[Opening MATERIALS PROVIDED section]

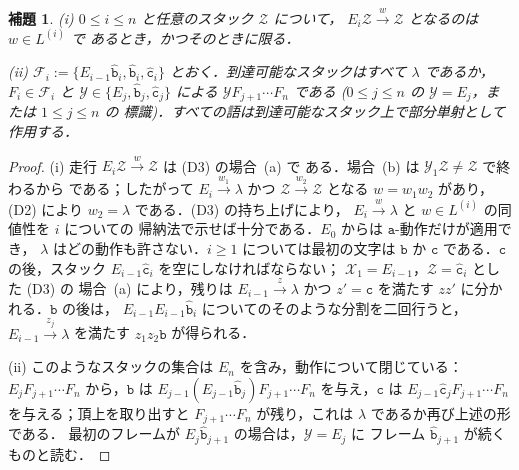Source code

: \documentclass[11pt,a4paper]{ltjsarticle}
\numberwithin{equation}{section}
\theoremstyle{plain}
\newtheorem{lemma}[theorem]{補題}
\theoremstyle{definition}
\theoremstyle{remark}
\theoremstyle{plain}
\newcommand{\eps}{\lambda}
\begin{document}
\begin{lemma}\label{lem:app-br-recognition}
\label{lem:app-tl-reachable}
\textup{(i)} $0\le i\le n$ と任意のスタック $\mathcal Z$ について，
$E_i\mathcal Z\xrightarrow{w}\mathcal Z$ となるのは $w\in L^{(i)}$ で
あるとき，かつそのときに限る．

\textup{(ii)} $\mathcal F_i:=\{E_{i-1}\hat{\mathtt b}_i,\hat{\mathtt b}_i,\hat{\mathtt c}_i\}$
とおく．到達可能なスタックはすべて $\eps$ であるか，$F_i\in\mathcal F_i$
と $\mathcal Y\in\{E_j,\hat{\mathtt b}_j,\hat{\mathtt c}_j\}$ による
$\mathcal YF_{j+1}\cdots F_n$ である
\textup($0\le j\le n$ の $\mathcal Y=E_j$，または $1\le j\le n$ の
標識\textup)．すべての語は到達可能なスタック上で部分単射として作用する．
\end{lemma}

\begin{proof}
(i) 走行 $E_i\mathcal Z\xrightarrow{w}\mathcal Z$ は (D3) の場合~(a) で
ある．場合~(b) は $\mathcal Y_1\mathcal Z\ne\mathcal Z$ で終わるから
である；したがって $E_i\xrightarrow{w_1}\eps$ かつ
$\mathcal Z\xrightarrow{w_2}\mathcal Z$ となる $w=w_1w_2$ があり，(D2)
により $w_2=\eps$ である．(D3) の持ち上げにより，
$E_i\xrightarrow{w}\eps$ と $w\in L^{(i)}$ の同値性を $i$ についての
帰納法で示せば十分である．$E_0$ からは $\mathtt a$-動作だけが適用でき，
$\eps$ はどの動作も許さない．$i\ge1$ については最初の文字は $\mathtt b$
か $\mathtt c$ である．$\mathtt c$ の後，スタック
$E_{i-1}\hat{\mathtt c}_i$ を空にしなければならない；
$\mathcal X_1=E_{i-1}$，$\mathcal Z=\hat{\mathtt c}_i$ とした (D3) の
場合~(a) により，残りは $E_{i-1}\xrightarrow{z}\eps$ かつ $z'=\mathtt c$
を満たす $zz'$ に分かれる．$\mathtt b$ の後は，
$E_{i-1}E_{i-1}\hat{\mathtt b}_i$ についてのそのような分割を二回行うと，
$E_{i-1}\xrightarrow{z_j}\eps$ を満たす $z_1z_2\mathtt b$ が得られる．

(ii) このようなスタックの集合は $E_n$ を含み，動作について閉じている：
$E_jF_{j+1}\cdots F_n$ から，$\mathtt b$ は
$E_{j-1}(E_{j-1}\hat{\mathtt b}_j)F_{j+1}\cdots F_n$ を与え，$\mathtt c$
は $E_{j-1}\hat{\mathtt c}_jF_{j+1}\cdots F_n$ を与える；頂上を取り出すと
$F_{j+1}\cdots F_n$ が残り，これは $\eps$ であるか再び上述の形である．
最初のフレームが $E_j\hat{\mathtt b}_{j+1}$ の場合は，$\mathcal Y=E_j$ に
フレーム $\hat{\mathtt b}_{j+1}$ が続くものと読む．


\end{proof}
\end{document}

[Closing MATERIALS PROVIDED section]

| PROBLEM DETAILS |
Skipping all pictures, set the listing down exactly as written.

| EXERCISE OUTPUT |
Source code

: \documentclass[11pt,a4paper]{ltjsarticle}
\numberwithin{equation}{section}
\theoremstyle{plain}
\newtheorem{lemma}[theorem]{補題}
\theoremstyle{definition}
\theoremstyle{remark}
\theoremstyle{plain}
\newcommand{\eps}{\lambda}
\begin{document}
\begin{lemma}\label{lem:app-br-recognition}
\label{lem:app-tl-reachable}
\textup{(i)} $0\le i\le n$ と任意のスタック $\mathcal Z$ について，
$E_i\mathcal Z\xrightarrow{w}\mathcal Z$ となるのは $w\in L^{(i)}$ で
あるとき，かつそのときに限る．

\textup{(ii)} $\mathcal F_i:=\{E_{i-1}\hat{\mathtt b}_i,\hat{\mathtt b}_i,\hat{\mathtt c}_i\}$
とおく．到達可能なスタックはすべて $\eps$ であるか，$F_i\in\mathcal F_i$
と $\mathcal Y\in\{E_j,\hat{\mathtt b}_j,\hat{\mathtt c}_j\}$ による
$\mathcal YF_{j+1}\cdots F_n$ である
\textup($0\le j\le n$ の $\mathcal Y=E_j$，または $1\le j\le n$ の
標識\textup)．すべての語は到達可能なスタック上で部分単射として作用する．
\end{lemma}

\begin{proof}
(i) 走行 $E_i\mathcal Z\xrightarrow{w}\mathcal Z$ は (D3) の場合~(a) で
ある．場合~(b) は $\mathcal Y_1\mathcal Z\ne\mathcal Z$ で終わるから
である；したがって $E_i\xrightarrow{w_1}\eps$ かつ
$\mathcal Z\xrightarrow{w_2}\mathcal Z$ となる $w=w_1w_2$ があり，(D2)
により $w_2=\eps$ である．(D3) の持ち上げにより，
$E_i\xrightarrow{w}\eps$ と $w\in L^{(i)}$ の同値性を $i$ についての
帰納法で示せば十分である．$E_0$ からは $\mathtt a$-動作だけが適用でき，
$\eps$ はどの動作も許さない．$i\ge1$ については最初の文字は $\mathtt b$
か $\mathtt c$ である．$\mathtt c$ の後，スタック
$E_{i-1}\hat{\mathtt c}_i$ を空にしなければならない；
$\mathcal X_1=E_{i-1}$，$\mathcal Z=\hat{\mathtt c}_i$ とした (D3) の
場合~(a) により，残りは $E_{i-1}\xrightarrow{z}\eps$ かつ $z'=\mathtt c$
を満たす $zz'$ に分かれる．$\mathtt b$ の後は，
$E_{i-1}E_{i-1}\hat{\mathtt b}_i$ についてのそのような分割を二回行うと，
$E_{i-1}\xrightarrow{z_j}\eps$ を満たす $z_1z_2\mathtt b$ が得られる．

(ii) このようなスタックの集合は $E_n$ を含み，動作について閉じている：
$E_jF_{j+1}\cdots F_n$ から，$\mathtt b$ は
$E_{j-1}(E_{j-1}\hat{\mathtt b}_j)F_{j+1}\cdots F_n$ を与え，$\mathtt c$
は $E_{j-1}\hat{\mathtt c}_jF_{j+1}\cdots F_n$ を与える；頂上を取り出すと
$F_{j+1}\cdots F_n$ が残り，これは $\eps$ であるか再び上述の形である．
最初のフレームが $E_j\hat{\mathtt b}_{j+1}$ の場合は，$\mathcal Y=E_j$ に
フレーム $\hat{\mathtt b}_{j+1}$ が続くものと読む．


\end{proof}
\end{document}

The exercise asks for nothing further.